Extracting part of a Windows JPG filename and copying into an Exif tag

Started by mpegleg, June 14, 2019, 01:48:36 AM

Previous topic - Next topic

mpegleg

Hello.

Long time no see.  :) I hope you are all well since I last visited.

Unfortunately I'm a bit rusty in the ol' Regex department.  :-\

I was wondering if someone could please advise me of the modification to this code, to achieve the following:


An example Windows filename: 1963-09-01 [1965-08 S#01] [PIX945034] test1.jpg

This code:
-comment<${filename;m/(\[(.+?)\])/;$_=$1}

will result in the comment tag containing [1965-08 S#01] 

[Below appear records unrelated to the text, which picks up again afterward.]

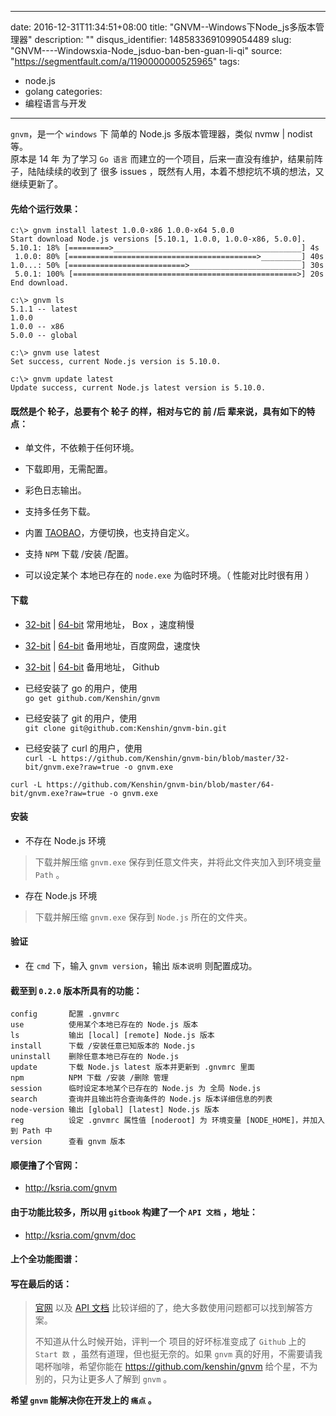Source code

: 
---
date: 2016-12-31T11:34:51+08:00
title: "GNVM--Windows下Node_js多版本管理器"
description: ""
disqus_identifier: 1485833691099054489
slug: "GNVM----Windowsxia-Node_jsduo-ban-ben-guan-li-qi"
source: "https://segmentfault.com/a/1190000000525965"
tags: 
- node.js 
- golang 
categories:
- 编程语言与开发
---

`gnvm`，是一个 `windows` 下 简单的 Node.js 多版本管理器，类似 nvmw |
nodist 等。\
原本是 14 年 为了学习 `Go 语言`
而建立的一个项目，后来一直没有维护，结果前阵子，陆陆续续的收到了 很多
issues ，既然有人用，本着不想挖坑不填的想法，又继续更新了。

#### 先给个运行效果：

    c:\> gnvm install latest 1.0.0-x86 1.0.0-x64 5.0.0
    Start download Node.js versions [5.10.1, 1.0.0, 1.0.0-x86, 5.0.0].
    5.10.1: 18% [=========>__________________________________________] 4s
     1.0.0: 80% [==========================================>_________] 40s
    1.0...: 50% [==========================>_________________________] 30s
     5.0.1: 100% [==================================================>] 20s
    End download.

    c:\> gnvm ls
    5.1.1 -- latest
    1.0.0
    1.0.0 -- x86
    5.0.0 -- global

    c:\> gnvm use latest
    Set success, current Node.js version is 5.10.0.

    c:\> gnvm update latest
    Update success, current Node.js latest version is 5.10.0.

#### 既然是个 轮子，总要有个 轮子 的样，相对与它的 前 /后 辈来说，具有如下的特点：

-   单文件，不依赖于任何环境。

-   下载即用，无需配置。

-   彩色日志输出。

-   支持多任务下载。

-   内置
    [TAOBAO](http://npm.taobao.org/mirrors/node)，方便切换，也支持自定义。

-   支持 `NPM` 下载 /安装 /配置。

-   可以设定某个 本地已存在的 `node.exe` 为临时环境。（ 性能对比时很有用
    ）

#### 下载

-   [32-bit](https://app.box.com/gnvm/1/2014967291) |
    [64-bit](https://app.box.com/gnvm/1/2014967689) 常用地址， Box
    ，速度稍慢

-   [32-bit](http://pan.baidu.com/s/1gdmVgen#dir/path=%2F%E6%88%91%E7%9A%84%E5%85%B1%E4%BA%AB%2Fgnvm%2F32-bit)
    |
    [64-bit](http://pan.baidu.com/s/1gdmVgen#dir/path=%2F%E6%88%91%E7%9A%84%E5%85%B1%E4%BA%AB%2Fgnvm%2F64-bit)
    备用地址，百度网盘，速度快

-   [32-bit](https://github.com/Kenshin/gnvm-bin/blob/master/32-bit/gnvm.exe?raw=true)
    |
    [64-bit](https://github.com/Kenshin/gnvm-bin/blob/master/64-bit/gnvm.exe?raw=true)
    备用地址， Github

-   已经安装了 go 的用户，使用\
    `go get github.com/Kenshin/gnvm`

-   已经安装了 git 的用户，使用\
    `git clone git@github.com:Kenshin/gnvm-bin.git`

-   已经安装了 curl 的用户，使用\
    `curl -L https://github.com/Kenshin/gnvm-bin/blob/master/32-bit/gnvm.exe?raw=true -o gnvm.exe`

`curl -L https://github.com/Kenshin/gnvm-bin/blob/master/64-bit/gnvm.exe?raw=true -o gnvm.exe`

#### 安装

-   不存在 Node.js 环境

> 下载并解压缩 `gnvm.exe` 保存到任意文件夹，并将此文件夹加入到环境变量
> `Path` 。

-   存在 Node.js 环境

> 下载并解压缩 `gnvm.exe` 保存到 `Node.js` 所在的文件夹。

#### 验证

-   在 `cmd` 下，输入 `gnvm version`，输出 `版本说明` 则配置成功。

#### 截至到 `0.2.0` 版本所具有的功能：

    config       配置 .gnvmrc
    use          使用某个本地已存在的 Node.js 版本
    ls           输出 [local] [remote] Node.js 版本
    install      下载 /安装任意已知版本的 Node.js
    uninstall    删除任意本地已存在的 Node.js
    update       下载 Node.js latest 版本并更新到 .gnvmrc 里面
    npm          NPM 下载 /安装 /删除 管理
    session      临时设定本地某个已存在的 Node.js 为 全局 Node.js
    search       查询并且输出符合查询条件的 Node.js 版本详细信息的列表
    node-version 输出 [global] [latest] Node.js 版本
    reg          设定 .gnvmrc 属性值 [noderoot] 为 环境变量 [NODE_HOME]，并加入到 Path 中
    version      查看 gnvm 版本

#### 顺便撸了个官网：

-   <http://ksria.com/gnvm>

#### 由于功能比较多，所以用 `gitbook` 构建了一个 `API 文档` ，地址：

-   <http://ksria.com/gnvm/doc>

#### 上个全功能图谱：

#### 写在最后的话：

> [官网](http://ksria.com/gnvm) 以及 [API
> 文档](http://ksria.com/gnvm/doc)
> 比较详细的了，绝大多数使用问题都可以找到解答方案。
>
> 不知道从什么时候开始，评判一个 项目的好坏标准变成了 `Github` 上的
> `Start 数` ，虽然有道理，但也挺无奈的。如果 `gnvm`
> 真的好用，不需要请我喝杯咖啡，希望你能在
> <https://github.com/kenshin/gnvm> 给个星，不为别的，只为让更多人了解到
> `gnvm` 。

**希望 `gnvm` 能解决你在开发上的 `痛点` 。**


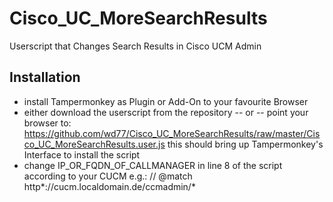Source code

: # Cisco_UC_MoreSearchResults
Userscript that Changes Search Results in Cisco UCM Admin

## Installation
- install Tampermonkey as Plugin or Add-On to your favourite Browser
- either download the userscript from the repository 
   -- or --
  point your browser to:
  https://github.com/wd77/Cisco_UC_MoreSearchResults/raw/master/Cisco_UC_MoreSearchResults.user.js 
  this should bring up Tampermonkey's Interface to install the script
- change IP_OR_FQDN_OF_CALLMANAGER in line 8 of the script according to your CUCM
  e.g.: // @match        http*://cucm.localdomain.de/ccmadmin/* 
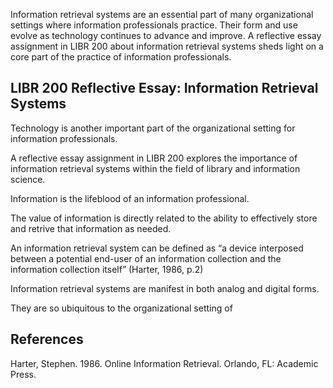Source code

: Information retrieval systems are an essential part of many organizational settings where information professionals practice. Their form and use evolve as technology continues to advance and improve. A reflective essay assignment in LIBR 200 about information retrieval systems sheds light on a core part of the practice of information professionals. 

## LIBR 200 Reflective Essay: Information Retrieval Systems

Technology is another important part of the organizational setting for information professionals. 

A reflective essay assignment in LIBR 200 explores the importance of information retrieval systems within the field of library and information science.

Information is the lifeblood of an information professional. 

The value of information is directly related to the ability to effectively store and retrive that information as needed. 

An information retrieval system can be defined as “a device interposed between a potential end-user 
of an information collection and the information collection itself” (Harter, 1986, p.2)

Information retrieval systems are manifest in both analog and digital forms. 

They are so ubiquitous to the organizational setting of 

## References

Harter, Stephen. 1986. Online Information Retrieval. Orlando, FL: Academic Press.
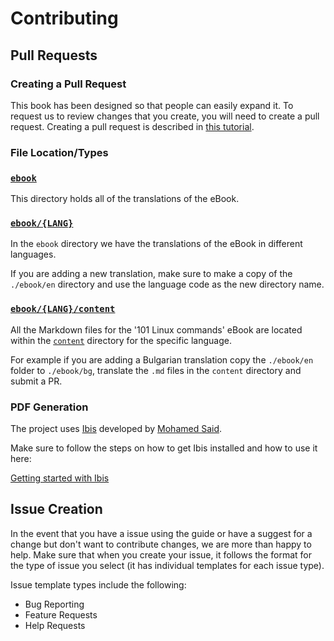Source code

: # Contributing

## Pull Requests

### Creating a Pull Request

This book has been designed so that people can easily expand it.
To request us to review changes that you create, you will need to create a pull request.
Creating a pull request is described in
 [this tutorial](https://www.digitalocean.com/community/tutorials/how-to-create-a-pull-request-on-github).

### File Location/Types

### [`ebook`](./ebook)

This directory holds all of the translations of the eBook.

### [`ebook/{LANG}`](./ebook/{LANG})

In the `ebook` directory we have the translations of the eBook in different languages.

If you are adding a new translation, make sure to make a copy of the `./ebook/en` directory and use the language code as the new directory name.

### [`ebook/{LANG}/content`](./ebook/{LANG}/content)

All the Markdown files for the '101 Linux commands' eBook are located within the [`content`](./content) directory for the specific language.

For example if you are adding a Bulgarian translation copy the `./ebook/en` folder to `./ebook/bg`, translate the `.md` files in the `content` directory and submit a PR.

### PDF Generation

The project uses [Ibis](https://github.com/themsaid/ibis/) developed by [Mohamed Said](https://github.com/themsaid).

Make sure to follow the steps on how to get Ibis installed and how to use it here:

[Getting started with Ibis](https://github.com/themsaid/ibis/#installation)

## Issue Creation

In the event that you have a issue using the guide or have a suggest for a change but don't want to contribute changes,
 we are more than happy to help.
Make sure that when you create your issue, it follows the format for the type of issue you select
 (it has individual templates for each issue type).

Issue template types include the following:
 - Bug Reporting
 - Feature Requests
 - Help Requests
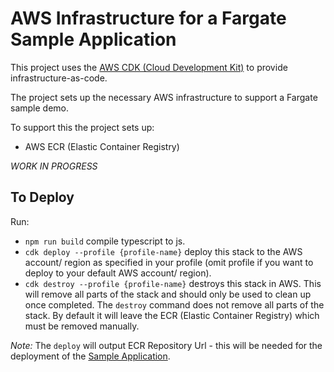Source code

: # AWS Infrastructure for a Fargate Sample Application
This project uses the [AWS CDK (Cloud Development Kit)](https://docs.aws.amazon.com/cdk/latest/guide/home.html) to provide infrastructure-as-code.

The project sets up the necessary AWS infrastructure to support a Fargate sample demo.

To support this the project sets up:

* AWS ECR (Elastic Container Registry)

*WORK IN PROGRESS*

## To Deploy
Run:

* `npm run build` compile typescript to js.
* `cdk deploy --profile {profile-name}` deploy this stack to the AWS account/ region as specified in your profile (omit profile if you want to deploy to your default AWS account/ region).
* `cdk destroy --profile {profile-name}` destroys this stack in AWS.  This will remove all parts of the stack and should only be used to clean up once completed. The `destroy` command does not remove all parts of the stack.  By default it will leave the ECR (Elastic Container Registry) which must be removed manually.

*Note:* The `deploy` will output ECR Repository Url - this will be needed for the deployment of the [Sample Application](../fargate-sample-infrastructure/README.md).
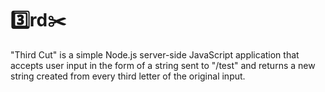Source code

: # :three:rd:scissors:

"Third Cut" is a simple Node.js server-side JavaScript application that accepts user input in the form of a string sent to "/test" and returns a new string created from every third letter of the original input. 
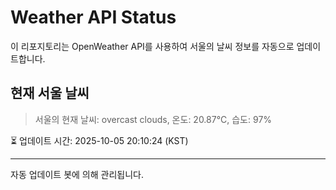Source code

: 
# Weather API Status

이 리포지토리는 OpenWeather API를 사용하여 서울의 날씨 정보를 자동으로 업데이트합니다.

## 현재 서울 날씨
> 서울의 현재 날씨: overcast clouds, 온도: 20.87°C, 습도: 97%

⏳ 업데이트 시간: 2025-10-05 20:10:24 (KST)

---
자동 업데이트 봇에 의해 관리됩니다.
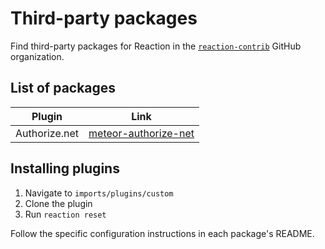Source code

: # Third-party packages

Find third-party packages for Reaction in the [`reaction-contrib`](https://github.com/reaction-contrib) GitHub organization.

## List of packages

Plugin | Link
-- | --
Authorize.net | [meteor-authorize-net](https://github.com/reaction-contrib/meteor-authorize-net)

## Installing plugins

1. Navigate to `imports/plugins/custom`
2. Clone the plugin
3. Run `reaction reset`

Follow the specific configuration instructions in each package's README.

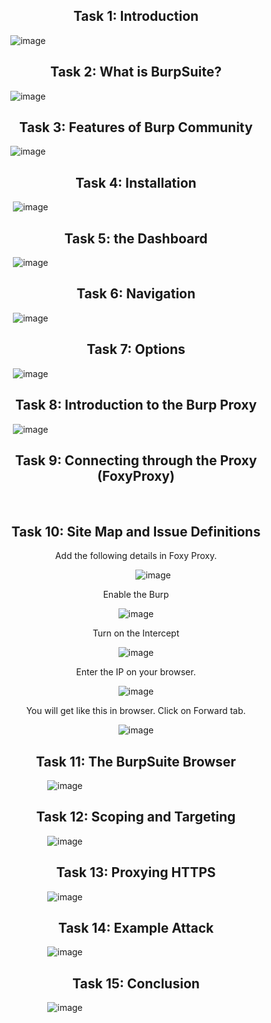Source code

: <h2 align="center">Task 1: Introduction </h2>

&nbsp; &nbsp; &nbsp; &nbsp; &nbsp; &nbsp; &nbsp;![image](https://github.com/konboot/TryHackMe/assets/53315283/acd969fd-abf7-461e-89e6-126abadf5c62)

<h2 align="center">Task 2: What is BurpSuite? </h2>

&nbsp; &nbsp; &nbsp; &nbsp; &nbsp; &nbsp; &nbsp;![image](https://github.com/konboot/TryHackMe/assets/53315283/471630ad-ec22-4d79-90f4-1afa0a02e2f8)

<h2 align="center">Task 3: Features of Burp Community</h2>

&nbsp; &nbsp; &nbsp; &nbsp; &nbsp; &nbsp; &nbsp;![image](https://github.com/konboot/TryHackMe/assets/53315283/04da4db9-0327-4735-a471-5da350a0fe99)

<h2 align="center">Task 4: Installation</h2>

&nbsp; &nbsp; &nbsp; &nbsp; &nbsp; &nbsp; &nbsp; ![image](https://github.com/konboot/TryHackMe/assets/53315283/8d9f2a02-f6f7-4ef7-adb8-960252bfb9b3)

<h2 align="center">Task 5: the Dashboard</h2>

&nbsp; &nbsp; &nbsp; &nbsp; &nbsp; &nbsp; &nbsp; ![image](https://github.com/konboot/TryHackMe/assets/53315283/af7fe0c7-d095-4d17-aba5-4cc20f10d308)

<h2 align="center">Task 6: Navigation</h2>

&nbsp; &nbsp; &nbsp; &nbsp; &nbsp; &nbsp; &nbsp; ![image](https://github.com/konboot/TryHackMe/assets/53315283/956f349e-1463-460a-81ca-447b46ddb30e)

<h2 align="center">Task 7: Options</h2>

&nbsp; &nbsp; &nbsp; &nbsp; &nbsp; &nbsp; &nbsp; ![image](https://github.com/konboot/TryHackMe/assets/53315283/7a92233a-78b1-45e5-98d4-cb2f83228df5)

<h2 align="center">Task 8: Introduction to the Burp Proxy</h2>

&nbsp; &nbsp; &nbsp; &nbsp; &nbsp; &nbsp; &nbsp; ![image](https://github.com/konboot/TryHackMe/assets/53315283/9a65a671-bd5f-4913-acd9-f57508b51215)

<h2 align="center">Task 9: Connecting through the Proxy (FoxyProxy)</h2>

&nbsp; &nbsp; &nbsp; &nbsp; &nbsp; &nbsp; &nbsp;

<h2 align="center">Task 10: Site Map and Issue Definitions</h2>
<div align="center">
<p> Add the following details in Foxy Proxy.</p>

&nbsp; &nbsp; &nbsp; &nbsp; &nbsp; &nbsp; &nbsp; ![image](https://github.com/konboot/TryHackMe/assets/53315283/97a9ee4e-1604-4592-8690-3da339b622dc)
<p>Enable the Burp</p>

 ![image](https://github.com/konboot/TryHackMe/assets/53315283/6bb72dcd-d425-4c44-adaf-69885b7269e1)
<p>Turn on the Intercept</p>

![image](https://github.com/konboot/TryHackMe/assets/53315283/c28bca81-35cf-4467-a736-ed17cc483bff)
<p>Enter the IP on your browser.</p>

![image](https://github.com/konboot/TryHackMe/assets/53315283/e17257bd-0d86-443b-be6b-255d9d75c3ff)
<p>You will get like this in browser. Click on Forward tab.</p>

![image](https://github.com/konboot/TryHackMe/assets/53315283/9f0bbe92-534d-4baf-acd0-0cab69faa10d)

</div>
<h2 align="center">Task 11: The BurpSuite Browser</h2>

&nbsp; &nbsp; &nbsp; &nbsp; &nbsp; &nbsp; &nbsp; &nbsp; &nbsp; &nbsp; &nbsp; &nbsp; &nbsp; &nbsp; ![image](https://github.com/konboot/TryHackMe/assets/53315283/9a65a671-bd5f-4913-acd9-f57508b51215)

<h2 align="center">Task 12: Scoping and Targeting</h2>

&nbsp; &nbsp; &nbsp; &nbsp; &nbsp; &nbsp; &nbsp; &nbsp; &nbsp; &nbsp; &nbsp; &nbsp; &nbsp; &nbsp; ![image](https://github.com/konboot/TryHackMe/assets/53315283/9a65a671-bd5f-4913-acd9-f57508b51215)

<h2 align="center">Task 13: Proxying HTTPS</h2>

&nbsp; &nbsp; &nbsp; &nbsp; &nbsp; &nbsp; &nbsp; &nbsp; &nbsp; &nbsp; &nbsp; &nbsp; &nbsp; &nbsp; ![image](https://github.com/konboot/TryHackMe/assets/53315283/9a65a671-bd5f-4913-acd9-f57508b51215)

<h2 align="center">Task 14: Example Attack</h2>

&nbsp; &nbsp; &nbsp; &nbsp; &nbsp; &nbsp; &nbsp; &nbsp; &nbsp; &nbsp; &nbsp; &nbsp; &nbsp; &nbsp; ![image](https://github.com/konboot/TryHackMe/assets/53315283/9a65a671-bd5f-4913-acd9-f57508b51215)

<h2 align="center">Task 15: Conclusion</h2>

&nbsp; &nbsp; &nbsp; &nbsp; &nbsp; &nbsp; &nbsp; &nbsp; &nbsp; &nbsp; &nbsp; &nbsp; &nbsp; &nbsp; ![image](https://github.com/konboot/TryHackMe/assets/53315283/9a65a671-bd5f-4913-acd9-f57508b51215)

I would like to only have everything between the first square brackets like so... 1965-08 S#01

ie. with no square brackets included in the result.


Cheers,
-Paul  :)

OS: Windows 11 Pro

StarGeek

Try this
-comment<${filename;m/\[([^]]+)\]/;$_=$1}

The breakdown
Match the first bracket \[
Start a capture group (
Start a character set [
Negate the this character set, in other words, match any character not in this set ^
Close bracket character as part of the set (may or may not need a backslash escape) ] or maybe \]
Close bracket which closes the character set ]
Match one or more of the previous character, which was any character that is not a close bracket +
Close the capture group )
The final matching bracket isn't necessary, but it can be left in if it's easier to read that way.

Example on Regex101
"It didn't work" isn't helpful. What was the exact command used and the output.
Read FAQ #3 and use that cmd
Please use the Code button for exiftool output

Please include your OS/Exiftool version/filetype

mpegleg

Thanks StarGeek. That did the trick.  :)

.. and thanks also for the excellent breakdown!
OS: Windows 11 Pro

mpegleg

... and if I wanted to substitute the # for a SPACE character?

ie. 1965-08 S#01

becomes: 1965-08 S 01
OS: Windows 11 Pro

Phil Harvey

Quote from: StarGeek on January 30, 2020, 12:26:06 AM
Close bracket character as part of the set (may or may not need a backslash escape) ] or maybe \]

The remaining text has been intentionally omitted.